Canada's Industry Minister Christian Paradis speaks during Question Period in the House of Commons on Parliament Hill in Ottawa on Nov. 21, 2011.Chris Wattie/Reuters
Industry Minister Christian Paradis will tell telecom industry players in a speech on Tuesday that he's not yet ready to announce changes to foreign investment restrictions for the sector.
He will signal during the address to the International Institute of Communications conference in Ottawa that an announcement on foreign investment is unlikely to come this year. He will not be taking questions from reporters after his speech.
Later this week, Mr. Paradis heads to New York City to promote Canada, but has cancelled a meeting there with telecom analysts.
The Globe and Mail reported last week that a key cabinet committee was considering a proposal to allow 100-per-cent foreign ownership of telecom firms with a 10 per cent or less share of the Canadian market. Current law restricts direct and indirect foreign investment in telecom companies to a combined total of 46.7 per cent.

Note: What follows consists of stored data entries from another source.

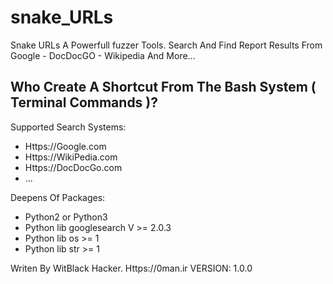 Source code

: # snake_URLs
Snake URLs A Powerfull fuzzer Tools. Search And Find Report Results From Google - DocDocGO - Wikipedia And More...

Who Create A Shortcut From The Bash System ( Terminal Commands )?
-



Supported Search Systems:
  - Https://Google.com
  - Https://WikiPedia.com
  - Https://DocDocGo.com
  - ...

Deepens Of Packages:
  - Python2 or Python3
  - Python lib googlesearch V >= 2.0.3
  - Python lib os >= 1
  - Python lib str >= 1

Writen By WitBlack Hacker. Https://0man.ir
VERSION: 1.0.0
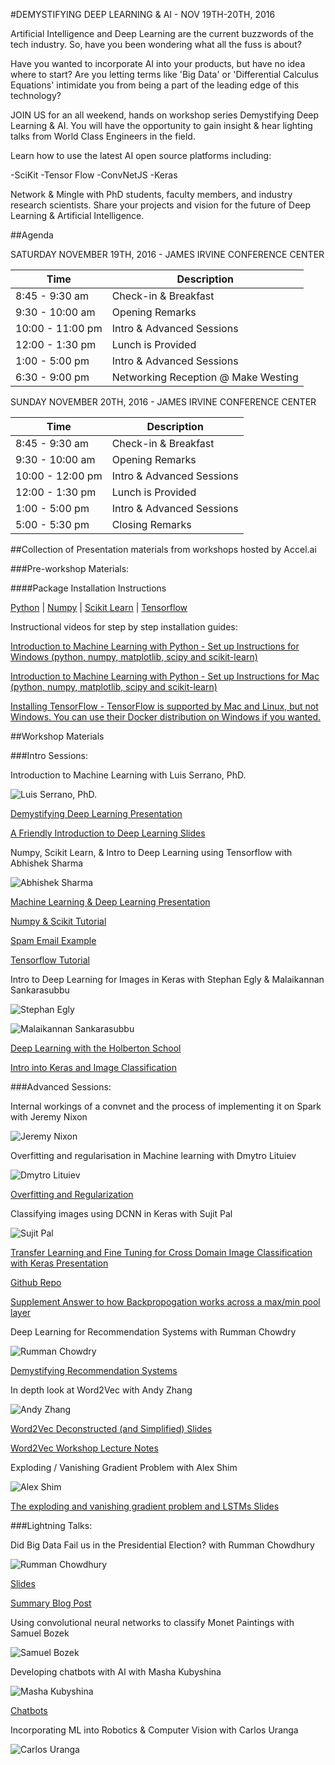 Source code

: #DEMYSTIFYING DEEP LEARNING & AI - NOV 19TH-20TH, 2016

Artificial Intelligence and Deep Learning are the current buzzwords of the tech industry. So, have you been wondering what all the fuss is about?

Have you wanted to incorporate AI into your products, but have no idea where to start? Are you letting terms like 'Big Data' or 'Differential Calculus Equations' intimidate you from being a part of the leading edge of this technology?

JOIN US for an all weekend, hands on workshop series Demystifying Deep Learning & AI. You will have the opportunity to gain insight & hear lighting talks from World Class Engineers in the field.

Learn how to use the latest AI open source platforms including:

-SciKit
-Tensor Flow
-ConvNetJS
-Keras


Network & Mingle with PhD students, faculty members, and industry research scientists. Share your projects and vision for the future of Deep Learning & Artificial Intelligence.


##Agenda

SATURDAY NOVEMBER 19TH, 2016 - JAMES IRVINE CONFERENCE CENTER

Time | Description
---------------|-------------------------
8:45 - 9:30 am | Check-in & Breakfast
9:30 - 10:00 am | Opening Remarks
10:00 - 11:00 pm | Intro & Advanced Sessions
12:00 - 1:30 pm | Lunch is Provided
1:00 - 5:00 pm | Intro & Advanced Sessions
6:30 - 9:00 pm |  Networking Reception @ Make Westing


SUNDAY NOVEMBER 20TH, 2016 - JAMES IRVINE CONFERENCE CENTER

Time | Description
---------------|------------------------------
8:45 - 9:30 am | Check-in & Breakfast
9:30 - 10:00 am | Opening Remarks
10:00 - 12:00 pm | Intro & Advanced Sessions
12:00 - 1:30 pm |  Lunch is Provided
1:00 - 5:00 pm | Intro & Advanced Sessions
5:00 - 5:30 pm | Closing Remarks

##Collection of Presentation materials from workshops hosted by Accel.ai

###Pre-workshop Materials:

####Package Installation Instructions

[Python](https://www.python.org/downloads/) |
[Numpy](http://scipy.org/install.html) |
[Scikit Learn](http://scikit-learn.org/stable/install.html) |
[Tensorflow](https://www.tensorflow.org/versions/r0.11/get_started/os_setup.html)

Instructional videos for step by step installation guides:

[Introduction to Machine Learning with Python - Set up Instructions for Windows (python, numpy, matplotlib, scipy and scikit-learn)](https://youtu.be/Lb5YT-Bg7N4)

[Introduction to Machine Learning with Python - Set up Instructions for Mac (python, numpy, matplotlib, scipy and scikit-learn)](https://youtu.be/UMftbOgUON8)

[Installing TensorFlow - TensorFlow is supported by Mac and Linux, but not Windows. You can use their Docker distribution on Windows if you wanted.](https://youtu.be/CvspEt8kSIg)


##Workshop Materials

###Intro Sessions:

Introduction to Machine Learning with Luis Serrano, PhD.

![Luis Serrano, PhD.](/img/luis.jpg)

[Demystifying Deep Learning Presentation](https://drive.google.com/file/d/0BwM5tQny1YZUQ2xEMzJOSEJMWU0/view?usp=sharing)

[A Friendly Introduction to Deep Learning Slides](https://drive.google.com/file/d/0BwM5tQny1YZUZnh6QTNSM3c5eTA/view?usp=sharing)


Numpy, Scikit Learn, & Intro to Deep Learning using Tensorflow with Abhishek Sharma

![Abhishek Sharma](/img/abhishek.jpg)

[Machine Learning & Deep Learning Presentation](https://drive.google.com/file/d/0B7ndnLaJmtblaE53LVU0ZU9BbnM/view?usp=sharing)

[Numpy & Scikit Tutorial](https://github.com/abhi21/intro_to_ml_dl)

[Spam Email Example](https://github.com/abhi21/Spam-Classifier-NB)

[Tensorflow Tutorial](https://github.com/abhi21/tf-tutorial)


Intro to Deep Learning for Images in Keras with Stephan Egly & Malaikannan Sankarasubbu

![Stephan Egly](/img/stephane.jpg)

![Malaikannan Sankarasubbu](/img/malaikannan.jpg)

[Deep Learning with the Holberton School](https://github.com/holbertonschool/deep-learning)

[Intro into Keras and Image Classification](https://github.com/malaikannan/Talks)



###Advanced Sessions:

Internal workings of a convnet and the process of implementing it on Spark with Jeremy Nixon

![Jeremy Nixon](/img/jeremy.jpg)


Overfitting and regularisation in Machine learning with Dmytro Lituiev

![Dmytro Lituiev](/img/Dmytro.jpg)

[Overfitting and Regularization](https://github.com/DSLituiev/teaching/tree/master/regularization)


Classifying images using DCNN in Keras with Sujit Pal

![Sujit Pal](/img/sujit.jpg)

[Transfer Learning and Fine Tuning for Cross Domain Image Classification with Keras Presentation](http://www.slideshare.net/sujitpal/transfer-learning-and-fine-tuning-for-cross-domain-image-classification-with-keras)

[Github Repo](https://github.com/sujitpal/fttl-with-keras)

[Supplement Answer to how Backpropogation works across a max/min pool layer](https://www.quora.com/In-neural-networks-how-does-backpropagation-get-carried-through-maxpool-layers)


Deep Learning for Recommendation Systems with Rumman Chowdry

![Rumman Chowdry](/img/rumman.jpg)

[Demystifying Recommendation Systems](http://www.slideshare.net/rummanc/demystifying-recommendation-systems?ref=http://www.rummanchowdhury.com/readme/)


In depth look at Word2Vec with Andy Zhang

![Andy Zhang](/img/andy.jpg)

[Word2Vec Deconstructed (and Simplified) Slides](https://github.com/ZhangBanger/workshops/blob/master/Word2Vec%20Deconstructed%20%26%20Simplified.ipynb)

[Word2Vec Workshop Lecture Notes](http://zhangbanger.github.io/2016/11/22/word2vec-workshop-lecture-notes.html)


Exploding / Vanishing Gradient Problem with Alex Shim

![Alex Shim](/img/alex.jpg)

[The exploding and vanishing gradient problem and LSTMs Slides](https://drive.google.com/file/d/0BwM5tQny1YZUT0JYNlNUc3d2T1hfT1A4Rzd3NjRDaGdsbzQ0/view?usp=sharing)



###Lightning Talks:

Did Big Data Fail us in the Presidential Election? with Rumman Chowdhury

![Rumman Chowdhury](/img/rumman.jpg)

[Slides](https://drive.google.com/file/d/0BwM5tQny1YZUeUI4TnVVQ3FCRGM/view?usp=sharing)

[Summary Blog Post](http://www.rummanchowdhury.com/readme/2016/12/11/did-big-data-fail-us-in-the-presidential-election)

Using convolutional neural networks to classify Monet Paintings with Samuel Bozek

![Samuel Bozek](/img/sam.jpg)

Developing chatbots with AI with Masha Kubyshina

![Masha Kubyshina](/img/masha.jpg)

[Chatbots](https://drive.google.com/file/d/0BwM5tQny1YZUYTF3TktrSFhxdXJjS0NKMzM4cC1nQV9SbGZB/view?usp=sharing)


Incorporating ML into Robotics & Computer Vision with Carlos Uranga

![Carlos Uranga](/img/carlos.jpg) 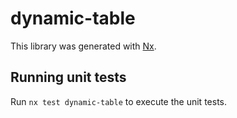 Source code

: # dynamic-table

This library was generated with [Nx](https://nx.dev).

## Running unit tests

Run `nx test dynamic-table` to execute the unit tests.
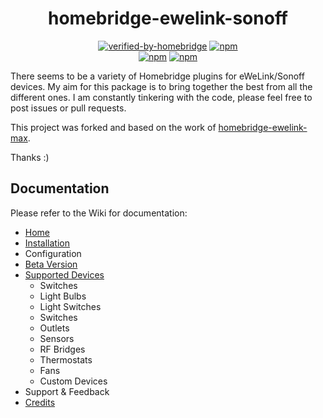 <div align="center">
<h1>homebridge-ewelink-sonoff</h1>   
    
[![verified-by-homebridge](https://badgen.net/badge/homebridge/verified/purple)](https://github.com/homebridge/homebridge/wiki/Verified-Plugins)
[![npm](https://img.shields.io/npm/dt/homebridge-ewelink-sonoff)](https://www.npmjs.com/package/homebridge-ewelink-sonoff)   
[![npm](https://img.shields.io/npm/v/homebridge-ewelink-sonoff?label=release)](https://www.npmjs.com/package/homebridge-ewelink-sonoff)
[![npm](https://img.shields.io/npm/v/homebridge-ewelink-beta?label=beta)](https://www.npmjs.com/package/homebridge-ewelink-beta)
</div>

There seems to be a variety of Homebridge plugins for eWeLink/Sonoff devices. My aim for this package is to bring together the best from all the different ones. I am constantly tinkering with the code, please feel free to post issues or pull requests.

This project was forked and based on the work of [homebridge-ewelink-max](https://github.com/howanghk/homebridge-ewelink).

Thanks :)
## Documentation
Please refer to the Wiki for documentation:
* [Home](https://github.com/thepotterfamily/homebridge-ewelink-sonoff/wiki)
* [Installation](https://github.com/thepotterfamily/homebridge-ewelink-sonoff/wiki/Installation)
* Configuration
* [Beta Version](https://github.com/thepotterfamily/homebridge-ewelink-sonoff/wiki/Beta-Version)
* [Supported Devices](https://github.com/thepotterfamily/homebridge-ewelink-sonoff/wiki/Supported-Devices)
  * Switches
  * Light Bulbs
  * Light Switches
  * Switches
  * Outlets
  * Sensors
  * RF Bridges
  * Thermostats
  * Fans
  * Custom Devices
* Support & Feedback
* [Credits](https://github.com/thepotterfamily/homebridge-ewelink-sonoff/wiki/Credits)
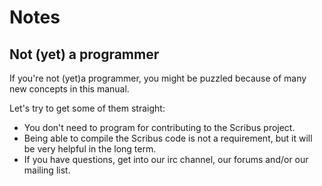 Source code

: # Notes

## Not (yet) a programmer

If you're not (yet)a programmer, you might be puzzled because of many new concepts in this manual.

Let's try to get some of them straight:

- You don't need to program for contributing to the Scribus project.
- Being able to compile the Scribus code is not a requirement, but it will be very helpful in the long term.
- If you have questions, get into our irc channel, our forums and/or our mailing list.
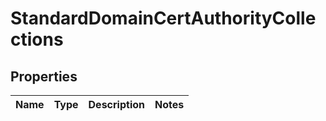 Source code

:
# StandardDomainCertAuthorityCollections

## Properties
Name | Type | Description | Notes
------------ | ------------- | ------------- | -------------



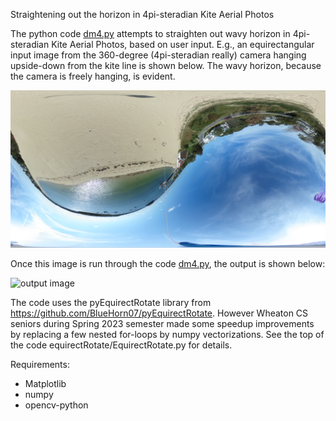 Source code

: Straightening out the horizon in 4pi-steradian Kite Aerial Photos

The python code [dm4.py](dm4.py) attempts to straighten out wavy horizon in 4pi-steradian Kite Aerial Photos, based on user input. E.g., an equirectangular 
input image from the 360-degree (4pi-steradian really) camera hanging upside-down from the kite line is shown below. The wavy horizon, because the 
camera is freely hanging, is evident.

![example input image](examples/R0011125.jpg)

Once this image is run through the code [dm4.py](dm4.py), the output is shown below:

![output image](examples/R0011125_f.jpg)

The code uses the pyEquirectRotate library from 
https://github.com/BlueHorn07/pyEquirectRotate. However Wheaton CS seniors 
during Spring 2023 semester made some speedup improvements by replacing a 
few nested for-loops by numpy vectorizations. See the top of the code 
equirectRotate/EquirectRotate.py for details.


Requirements:
- Matplotlib
- numpy
- opencv-python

A proposal titled "Increasing Competition and Choice in the Telecommunications Sector" was put before the priorities and planning committee last Tuesday.
But in his speech to the Ottawa conference, Mr. Paradis will stress that no decision has been made on how to proceed.
The minister is also busy hammering out plans for the next auction of wireless frequencies. As The Globe reported last week, the Harper government is looking at proceeding without setting aside licences for smaller players, as happened in 2008.
Instead, the government is contemplating capping the amount of spectrum any one company can purchase at 10 megahertz of bandwidth.
Ottawa has said it will make a decision about foreign investment before setting the rules for a planned auction of wireless licences in 2012.
Some new wireless entrants argue that it would be a mistake for Ottawa to link the two issues. For example, Mobilicity executive chairman John Bitove has said potential changes to foreign investment rules would be meaningless to his company if Ottawa allows the big three incumbents (Rogers Communications Inc., BCE Inc. and Telus Corp.) to dominate the next wireless auction.
"The foreign investment rules have nothing to do with the auction. We have [four]new entrants in business since the last auction and one more [Bragg]getting set to go," Mr. Bitove said in an e-mail. Of primary importance, he said, is that the coming auction gives new entrants "good spectrum" because the latest handsets are being made to run in key blocks of the highly desired 700-MHz frequency.
Like other wireless newcomers, Mobilicity wants Ottawa to set aside wireless licences for smaller players. Failing that, it should set a "very low" cap on the amount that any one company can purchase "so the Big Three can't shut us all out from this spectrum," Mr. Bitove added.
Small Canadian telecom players are struggling against well-established players in a weak economic climate. Allowing them greater access to global capital markets could spur competition by providing them with deeper war chests.
The wireless upstarts that launched in Canada – including Wind Mobile, Public Mobile and Mobilicity – have managed to bring down prices in the industry. But they have not managed to take much market share from the three big incumbents, which dominate with about 95 per cent of the wireless market.
Ottawa should clarify its position on foreign investment for industry players sooner rather than later, said Carmi Levy, an independent technology analyst in London, Ont.
"Financing for participation in an auction process is starting now. So, you need to at least give some indication of where the rules are heading to give all participants – both within Canada as well as outside Canada – some idea of how they need to position themselves for the process," Mr. Levy said. "For all potential bidders, it would have been better ... had the minister been a little faster off the mark."
Anthony Lacavera, chairman of Globalive Wireless Management Corp., said he is confident the government will ultimately adopt a "pro-competitive" stance on both foreign ownership and how it structures the spectrum auction. Caps, he argues, would ultimately spell the "end of competition" in the Canadian market. (Globalive operates under the Wind Mobile brand name in Canada.)
"I think there is only solution and it has to be a set-aside," Mr. Lacavera said. He later added: "I am confident that this government wants to see competition in wireless continued."